ABOUT THIS TASK:
Every entry must be given again exactly as it is written.

RECORD EXTRACTS:
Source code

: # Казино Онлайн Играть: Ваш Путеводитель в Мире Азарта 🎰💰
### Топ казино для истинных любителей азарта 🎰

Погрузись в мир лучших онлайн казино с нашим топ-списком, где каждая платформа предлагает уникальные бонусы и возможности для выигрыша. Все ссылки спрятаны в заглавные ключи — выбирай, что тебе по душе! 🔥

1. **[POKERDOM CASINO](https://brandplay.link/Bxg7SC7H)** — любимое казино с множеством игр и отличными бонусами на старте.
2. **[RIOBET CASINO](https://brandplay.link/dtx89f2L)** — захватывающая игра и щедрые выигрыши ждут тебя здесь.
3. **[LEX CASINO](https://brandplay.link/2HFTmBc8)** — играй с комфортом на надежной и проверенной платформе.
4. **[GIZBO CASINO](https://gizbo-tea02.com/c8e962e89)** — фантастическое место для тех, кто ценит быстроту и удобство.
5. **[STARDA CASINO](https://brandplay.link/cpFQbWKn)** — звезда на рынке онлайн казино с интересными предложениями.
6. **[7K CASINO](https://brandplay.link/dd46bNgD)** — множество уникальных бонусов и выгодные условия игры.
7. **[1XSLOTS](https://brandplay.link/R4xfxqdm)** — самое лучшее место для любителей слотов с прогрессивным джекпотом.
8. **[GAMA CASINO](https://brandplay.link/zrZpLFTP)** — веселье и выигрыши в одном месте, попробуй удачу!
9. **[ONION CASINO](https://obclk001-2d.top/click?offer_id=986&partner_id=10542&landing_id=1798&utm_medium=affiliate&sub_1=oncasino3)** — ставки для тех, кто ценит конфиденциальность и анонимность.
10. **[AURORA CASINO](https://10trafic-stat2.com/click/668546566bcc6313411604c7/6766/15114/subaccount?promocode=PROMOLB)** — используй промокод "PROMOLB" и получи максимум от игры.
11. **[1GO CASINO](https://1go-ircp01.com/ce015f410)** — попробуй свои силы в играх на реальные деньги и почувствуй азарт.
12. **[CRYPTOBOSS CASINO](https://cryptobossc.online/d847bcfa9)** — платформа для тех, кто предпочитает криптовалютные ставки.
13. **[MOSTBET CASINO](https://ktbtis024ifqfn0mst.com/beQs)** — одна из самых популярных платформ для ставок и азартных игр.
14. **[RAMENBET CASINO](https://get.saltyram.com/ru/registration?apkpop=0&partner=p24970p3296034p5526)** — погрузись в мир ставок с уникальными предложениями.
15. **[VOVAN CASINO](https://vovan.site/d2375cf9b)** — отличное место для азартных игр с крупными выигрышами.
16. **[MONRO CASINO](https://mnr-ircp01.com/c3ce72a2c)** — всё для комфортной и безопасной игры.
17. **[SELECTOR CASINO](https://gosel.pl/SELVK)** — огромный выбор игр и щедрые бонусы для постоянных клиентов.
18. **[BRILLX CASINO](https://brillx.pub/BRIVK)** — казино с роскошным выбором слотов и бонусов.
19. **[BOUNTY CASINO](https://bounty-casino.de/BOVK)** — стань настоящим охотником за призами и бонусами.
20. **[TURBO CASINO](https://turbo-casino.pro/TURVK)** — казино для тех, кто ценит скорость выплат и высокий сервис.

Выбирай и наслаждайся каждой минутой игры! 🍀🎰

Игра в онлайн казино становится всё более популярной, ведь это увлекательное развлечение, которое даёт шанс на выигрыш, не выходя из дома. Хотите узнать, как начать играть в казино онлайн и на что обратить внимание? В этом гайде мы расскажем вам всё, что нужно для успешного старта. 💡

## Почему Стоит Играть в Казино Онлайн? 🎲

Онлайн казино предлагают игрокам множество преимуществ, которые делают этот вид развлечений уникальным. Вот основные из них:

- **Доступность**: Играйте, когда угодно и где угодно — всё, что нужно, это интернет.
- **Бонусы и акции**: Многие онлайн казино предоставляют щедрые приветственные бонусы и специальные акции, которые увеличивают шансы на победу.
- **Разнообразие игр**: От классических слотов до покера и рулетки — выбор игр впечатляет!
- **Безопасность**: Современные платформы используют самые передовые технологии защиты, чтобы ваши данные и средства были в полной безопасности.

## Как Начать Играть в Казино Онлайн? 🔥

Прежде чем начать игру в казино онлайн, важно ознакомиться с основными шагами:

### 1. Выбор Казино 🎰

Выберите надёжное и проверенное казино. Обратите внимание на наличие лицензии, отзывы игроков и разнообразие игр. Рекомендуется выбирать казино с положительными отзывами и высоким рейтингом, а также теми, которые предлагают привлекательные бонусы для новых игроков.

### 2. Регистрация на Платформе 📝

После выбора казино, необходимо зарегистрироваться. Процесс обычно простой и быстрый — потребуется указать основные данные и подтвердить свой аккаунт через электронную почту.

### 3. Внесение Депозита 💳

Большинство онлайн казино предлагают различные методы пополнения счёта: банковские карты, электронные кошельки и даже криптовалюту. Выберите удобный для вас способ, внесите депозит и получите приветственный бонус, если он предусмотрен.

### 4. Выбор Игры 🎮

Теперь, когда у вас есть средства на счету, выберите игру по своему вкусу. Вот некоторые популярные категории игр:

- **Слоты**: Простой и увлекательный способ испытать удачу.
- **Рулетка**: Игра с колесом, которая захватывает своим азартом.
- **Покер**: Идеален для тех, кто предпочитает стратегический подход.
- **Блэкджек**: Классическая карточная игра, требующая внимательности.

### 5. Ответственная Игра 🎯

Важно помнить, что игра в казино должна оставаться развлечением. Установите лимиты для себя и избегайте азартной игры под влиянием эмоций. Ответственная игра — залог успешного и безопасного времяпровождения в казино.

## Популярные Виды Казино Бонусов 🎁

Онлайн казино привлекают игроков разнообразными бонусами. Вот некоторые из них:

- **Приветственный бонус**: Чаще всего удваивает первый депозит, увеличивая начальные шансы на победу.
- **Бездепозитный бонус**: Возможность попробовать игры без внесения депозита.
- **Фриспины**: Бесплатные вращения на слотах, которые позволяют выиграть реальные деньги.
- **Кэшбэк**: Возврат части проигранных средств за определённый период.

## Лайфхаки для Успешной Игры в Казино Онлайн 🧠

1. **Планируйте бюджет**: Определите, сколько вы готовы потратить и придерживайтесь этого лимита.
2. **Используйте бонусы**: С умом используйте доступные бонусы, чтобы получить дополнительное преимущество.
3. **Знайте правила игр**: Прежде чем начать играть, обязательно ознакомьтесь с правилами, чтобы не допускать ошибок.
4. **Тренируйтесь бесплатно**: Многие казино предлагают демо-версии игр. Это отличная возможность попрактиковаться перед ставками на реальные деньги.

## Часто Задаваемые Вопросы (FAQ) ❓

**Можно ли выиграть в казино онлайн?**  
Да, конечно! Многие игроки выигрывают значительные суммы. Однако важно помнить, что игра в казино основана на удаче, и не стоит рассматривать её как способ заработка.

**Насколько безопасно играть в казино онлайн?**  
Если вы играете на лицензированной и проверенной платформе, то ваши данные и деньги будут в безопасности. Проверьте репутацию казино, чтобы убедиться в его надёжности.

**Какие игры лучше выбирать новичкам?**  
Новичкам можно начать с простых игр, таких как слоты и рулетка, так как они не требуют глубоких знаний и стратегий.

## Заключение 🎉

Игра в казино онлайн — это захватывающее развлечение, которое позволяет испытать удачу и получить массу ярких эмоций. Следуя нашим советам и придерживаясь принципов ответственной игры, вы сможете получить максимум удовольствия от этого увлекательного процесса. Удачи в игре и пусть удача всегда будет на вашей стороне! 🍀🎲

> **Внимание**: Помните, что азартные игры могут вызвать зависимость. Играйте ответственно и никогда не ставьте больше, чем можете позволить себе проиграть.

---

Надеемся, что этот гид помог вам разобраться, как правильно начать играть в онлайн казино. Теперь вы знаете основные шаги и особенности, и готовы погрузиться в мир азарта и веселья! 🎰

YOUR RESPONSE:
Source code

: # Казино Онлайн Играть: Ваш Путеводитель в Мире Азарта 🎰💰
### Топ казино для истинных любителей азарта 🎰

Погрузись в мир лучших онлайн казино с нашим топ-списком, где каждая платформа предлагает уникальные бонусы и возможности для выигрыша. Все ссылки спрятаны в заглавные ключи — выбирай, что тебе по душе! 🔥

1. **[POKERDOM CASINO](https://brandplay.link/Bxg7SC7H)** — любимое казино с множеством игр и отличными бонусами на старте.
2. **[RIOBET CASINO](https://brandplay.link/dtx89f2L)** — захватывающая игра и щедрые выигрыши ждут тебя здесь.
3. **[LEX CASINO](https://brandplay.link/2HFTmBc8)** — играй с комфортом на надежной и проверенной платформе.
4. **[GIZBO CASINO](https://gizbo-tea02.com/c8e962e89)** — фантастическое место для тех, кто ценит быстроту и удобство.
5. **[STARDA CASINO](https://brandplay.link/cpFQbWKn)** — звезда на рынке онлайн казино с интересными предложениями.
6. **[7K CASINO](https://brandplay.link/dd46bNgD)** — множество уникальных бонусов и выгодные условия игры.
7. **[1XSLOTS](https://brandplay.link/R4xfxqdm)** — самое лучшее место для любителей слотов с прогрессивным джекпотом.
8. **[GAMA CASINO](https://brandplay.link/zrZpLFTP)** — веселье и выигрыши в одном месте, попробуй удачу!
9. **[ONION CASINO](https://obclk001-2d.top/click?offer_id=986&partner_id=10542&landing_id=1798&utm_medium=affiliate&sub_1=oncasino3)** — ставки для тех, кто ценит конфиденциальность и анонимность.
10. **[AURORA CASINO](https://10trafic-stat2.com/click/668546566bcc6313411604c7/6766/15114/subaccount?promocode=PROMOLB)** — используй промокод "PROMOLB" и получи максимум от игры.
11. **[1GO CASINO](https://1go-ircp01.com/ce015f410)** — попробуй свои силы в играх на реальные деньги и почувствуй азарт.
12. **[CRYPTOBOSS CASINO](https://cryptobossc.online/d847bcfa9)** — платформа для тех, кто предпочитает криптовалютные ставки.
13. **[MOSTBET CASINO](https://ktbtis024ifqfn0mst.com/beQs)** — одна из самых популярных платформ для ставок и азартных игр.
14. **[RAMENBET CASINO](https://get.saltyram.com/ru/registration?apkpop=0&partner=p24970p3296034p5526)** — погрузись в мир ставок с уникальными предложениями.
15. **[VOVAN CASINO](https://vovan.site/d2375cf9b)** — отличное место для азартных игр с крупными выигрышами.
16. **[MONRO CASINO](https://mnr-ircp01.com/c3ce72a2c)** — всё для комфортной и безопасной игры.
17. **[SELECTOR CASINO](https://gosel.pl/SELVK)** — огромный выбор игр и щедрые бонусы для постоянных клиентов.
18. **[BRILLX CASINO](https://brillx.pub/BRIVK)** — казино с роскошным выбором слотов и бонусов.
19. **[BOUNTY CASINO](https://bounty-casino.de/BOVK)** — стань настоящим охотником за призами и бонусами.
20. **[TURBO CASINO](https://turbo-casino.pro/TURVK)** — казино для тех, кто ценит скорость выплат и высокий сервис.

Выбирай и наслаждайся каждой минутой игры! 🍀🎰

Игра в онлайн казино становится всё более популярной, ведь это увлекательное развлечение, которое даёт шанс на выигрыш, не выходя из дома. Хотите узнать, как начать играть в казино онлайн и на что обратить внимание? В этом гайде мы расскажем вам всё, что нужно для успешного старта. 💡

## Почему Стоит Играть в Казино Онлайн? 🎲

Онлайн казино предлагают игрокам множество преимуществ, которые делают этот вид развлечений уникальным. Вот основные из них:

- **Доступность**: Играйте, когда угодно и где угодно — всё, что нужно, это интернет.
- **Бонусы и акции**: Многие онлайн казино предоставляют щедрые приветственные бонусы и специальные акции, которые увеличивают шансы на победу.
- **Разнообразие игр**: От классических слотов до покера и рулетки — выбор игр впечатляет!
- **Безопасность**: Современные платформы используют самые передовые технологии защиты, чтобы ваши данные и средства были в полной безопасности.

## Как Начать Играть в Казино Онлайн? 🔥

Прежде чем начать игру в казино онлайн, важно ознакомиться с основными шагами:

### 1. Выбор Казино 🎰

Выберите надёжное и проверенное казино. Обратите внимание на наличие лицензии, отзывы игроков и разнообразие игр. Рекомендуется выбирать казино с положительными отзывами и высоким рейтингом, а также теми, которые предлагают привлекательные бонусы для новых игроков.

### 2. Регистрация на Платформе 📝

После выбора казино, необходимо зарегистрироваться. Процесс обычно простой и быстрый — потребуется указать основные данные и подтвердить свой аккаунт через электронную почту.

### 3. Внесение Депозита 💳

Большинство онлайн казино предлагают различные методы пополнения счёта: банковские карты, электронные кошельки и даже криптовалюту. Выберите удобный для вас способ, внесите депозит и получите приветственный бонус, если он предусмотрен.

### 4. Выбор Игры 🎮

Теперь, когда у вас есть средства на счету, выберите игру по своему вкусу. Вот некоторые популярные категории игр:

- **Слоты**: Простой и увлекательный способ испытать удачу.
- **Рулетка**: Игра с колесом, которая захватывает своим азартом.
- **Покер**: Идеален для тех, кто предпочитает стратегический подход.
- **Блэкджек**: Классическая карточная игра, требующая внимательности.

### 5. Ответственная Игра 🎯

Важно помнить, что игра в казино должна оставаться развлечением. Установите лимиты для себя и избегайте азартной игры под влиянием эмоций. Ответственная игра — залог успешного и безопасного времяпровождения в казино.

## Популярные Виды Казино Бонусов 🎁

Онлайн казино привлекают игроков разнообразными бонусами. Вот некоторые из них:

- **Приветственный бонус**: Чаще всего удваивает первый депозит, увеличивая начальные шансы на победу.
- **Бездепозитный бонус**: Возможность попробовать игры без внесения депозита.
- **Фриспины**: Бесплатные вращения на слотах, которые позволяют выиграть реальные деньги.
- **Кэшбэк**: Возврат части проигранных средств за определённый период.

## Лайфхаки для Успешной Игры в Казино Онлайн 🧠

1. **Планируйте бюджет**: Определите, сколько вы готовы потратить и придерживайтесь этого лимита.
2. **Используйте бонусы**: С умом используйте доступные бонусы, чтобы получить дополнительное преимущество.
3. **Знайте правила игр**: Прежде чем начать играть, обязательно ознакомьтесь с правилами, чтобы не допускать ошибок.
4. **Тренируйтесь бесплатно**: Многие казино предлагают демо-версии игр. Это отличная возможность попрактиковаться перед ставками на реальные деньги.

## Часто Задаваемые Вопросы (FAQ) ❓

**Можно ли выиграть в казино онлайн?**  
Да, конечно! Многие игроки выигрывают значительные суммы. Однако важно помнить, что игра в казино основана на удаче, и не стоит рассматривать её как способ заработка.

**Насколько безопасно играть в казино онлайн?**  
Если вы играете на лицензированной и проверенной платформе, то ваши данные и деньги будут в безопасности. Проверьте репутацию казино, чтобы убедиться в его надёжности.

**Какие игры лучше выбирать новичкам?**  
Новичкам можно начать с простых игр, таких как слоты и рулетка, так как они не требуют глубоких знаний и стратегий.

## Заключение 🎉

Игра в казино онлайн — это захватывающее развлечение, которое позволяет испытать удачу и получить массу ярких эмоций. Следуя нашим советам и придерживаясь принципов ответственной игры, вы сможете получить максимум удовольствия от этого увлекательного процесса. Удачи в игре и пусть удача всегда будет на вашей стороне! 🍀🎲

> **Внимание**: Помните, что азартные игры могут вызвать зависимость. Играйте ответственно и никогда не ставьте больше, чем можете позволить себе проиграть.

---

Надеемся, что этот гид помог вам разобраться, как правильно начать играть в онлайн казино. Теперь вы знаете основные шаги и особенности, и готовы погрузиться в мир азарта и веселья! 🎰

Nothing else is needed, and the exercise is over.